Foi nesta rota que a amizade se estreitou e a decisão de unirem futuros se começou a esboçar.
Com efeito, no último ano resolveram fazer economias e juntarem-se na mesma casa. Aliavam, assim, o útil da partilha do teto - com o respectivo encaixe da receita -, ao agradável da partilha dos corpos. E, podiam até dar-se ao luxo de perceberem se, perante as diferenças respectivas, o que os unia era sólido. Não o foi, como se vai perceber. Ciúme e desconfiança corroem os alicerces mais rijos, como se sabe.
A relação manteve-se durante uns anos, mais concretamente até terem garantido o trabalho de cada um. Foi, então, que pensaram dar outra dimensão à família que já formavam, ensaiando a função de pais. A gravidez de Deolinda veio assim fechar um ciclo e dar início a um outro.
Tudo parecia correr bem. O lance fatal começou com o nascimento da criança. Que, para espanto de todos, veio cor de chocolate.
Foi um alvoroço de desconfianças. Como era isto possível, perguntava-se a família de António, sendo os pais de raça branca? Teria havido troca de crianças, chegaram a admitir.
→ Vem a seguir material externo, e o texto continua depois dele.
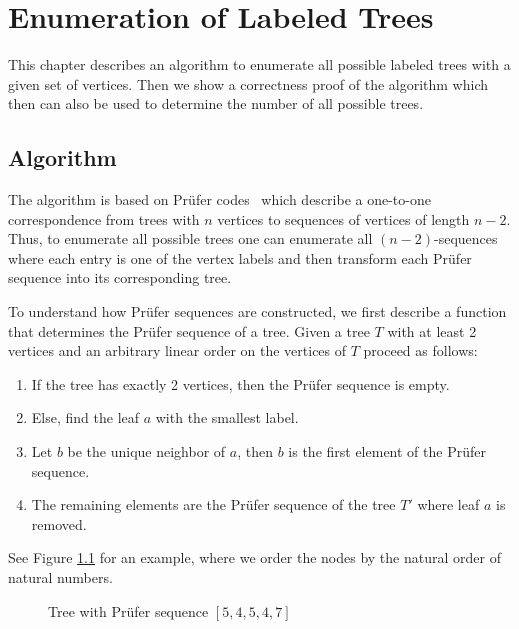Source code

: \chapter{Enumeration of Labeled Trees}\label{chapter:labeled_tree_enum}

This chapter describes an algorithm to enumerate all possible labeled trees with a given set of vertices.
Then we show a correctness proof of the algorithm which then can also be used to determine the number of all possible trees.

\section{Algorithm}\label{section:labeled_tree_enum:algorithm}

The algorithm is based on Prüfer codes~\cite{pruefer:1939} which describe a one-to-one correspondence from trees with $n$ vertices to sequences of vertices of length $n-2$.
Thus, to enumerate all possible trees one can enumerate all $(n-2)$-sequences where each entry is one of the vertex labels and then transform each Prüfer sequence into its corresponding tree.

To understand how Prüfer sequences are constructed, we first describe a function that determines the Prüfer sequence of a tree.
Given a tree $T$ with at least 2 vertices and an arbitrary linear order on the vertices of $T$ proceed as follows:

\begin{enumerate}
    \item If the tree has exactly 2 vertices, then the Prüfer sequence is empty.
    \item Else, find the leaf $a$ with the smallest label.
    \item Let $b$ be the unique neighbor of $a$, then $b$ is the first element of the Prüfer sequence.
    \item The remaining elements are the Prüfer sequence of the tree $T'$ where leaf $a$ is removed.
\end{enumerate}

See Figure \ref{fig:prufer_seq_example} for an example, where we order the nodes by the natural order of natural numbers.

\begin{figure}[htbp]
    \centering
    \caption{Tree with Prüfer sequence $[5,4,5,4,7]$}
    \label{fig:prufer_seq_example}
\end{figure}

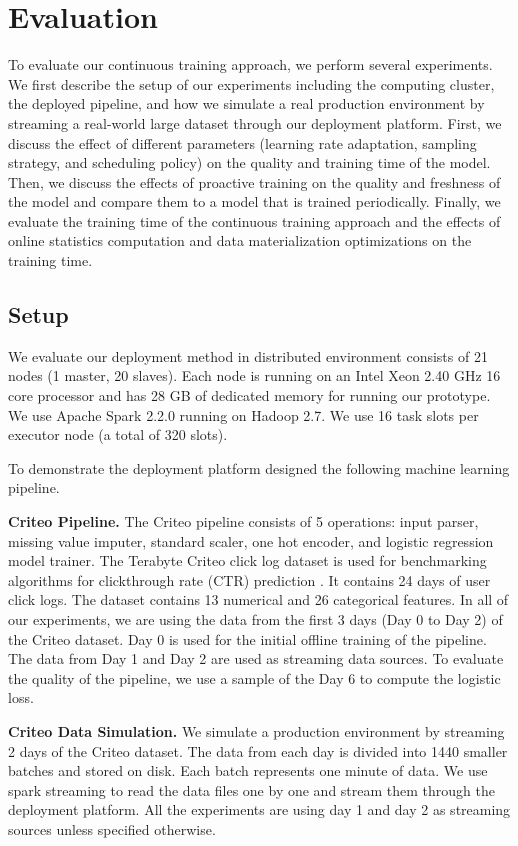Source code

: \section{Evaluation} \label{evaluation} 
To evaluate our continuous training approach, we perform several experiments.
We first describe the setup of our experiments including the computing cluster, the deployed pipeline, and how we simulate a real production environment by streaming a real-world large dataset through our deployment platform.
First, we discuss the effect of different parameters (learning rate adaptation, sampling strategy, and scheduling policy) on the quality and training time of the model.
Then, we discuss the effects of proactive training on the quality and freshness of the model and compare them to a model that is trained periodically.
Finally, we evaluate the training time of the continuous training approach and the effects of online statistics computation and data materialization optimizations on the training time.

\subsection{Setup}\label{subsec:setup}
We evaluate our deployment method in distributed environment consists of 21 nodes (1 master, 20 slaves).
Each node is running on an Intel Xeon 2.40 GHz 16 core processor and has 28 GB of dedicated memory for running our prototype.
We use Apache Spark 2.2.0 running on Hadoop 2.7.
We use 16 task slots per executor node (a total of 320 slots).

To demonstrate the deployment platform designed the following machine learning pipeline.

\textbf{Criteo Pipeline.} 
The Criteo pipeline consists of 5 operations: input parser, missing value imputer, standard scaler, one hot encoder, and logistic regression model trainer. 
The Terabyte Criteo click log dataset is used for benchmarking algorithms for clickthrough rate (CTR) prediction \cite{criteo-log}.
It contains 24 days of user click logs. 
The dataset contains 13 numerical and 26 categorical features. 
In all of our experiments, we are using the data from the first 3 days (Day 0 to Day 2) of the Criteo dataset.
Day 0 is used for the initial offline training of the pipeline.
The data from Day 1 and Day 2 are used as streaming data sources.
To evaluate the quality of the pipeline, we use a sample of the Day 6 to compute the logistic loss.

\textbf{Criteo Data Simulation.}
We simulate a production environment by streaming 2 days of the Criteo dataset.
The data from each day is divided into 1440 smaller batches and stored on disk.
Each batch represents one minute of data.
We use spark streaming to read the data files one by one and stream them through the deployment platform. 
All the experiments are using day 1 and day 2 as streaming sources unless specified otherwise.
E, por fim, chegou a questão mais grave, aquela que punha em causa a seriedade de Deolinda.
Naquele momento, naquela altura, só havia uma forma de agir. Era urgente fazer testes e perceber que mulher era, afinal, a mãe daquela criança. Ou, dito de outro modo, averiguar se o filho era ou não, de António.
Como se pode calcular, isto era o princípio do fim de qualquer coisa tida por sólida. Fizeram-se os exames necessários. Não havia qualquer dúvida sobre a paternidade do pequeno ser. O que não se sabia e se descobriu, é que, afinal, ambos tinham tido trisavós de cor...
O mal estava feito. A confiança fora quebrada e nada do que veio a conhecer-se posteriormente foi suficiente para a restabelecer.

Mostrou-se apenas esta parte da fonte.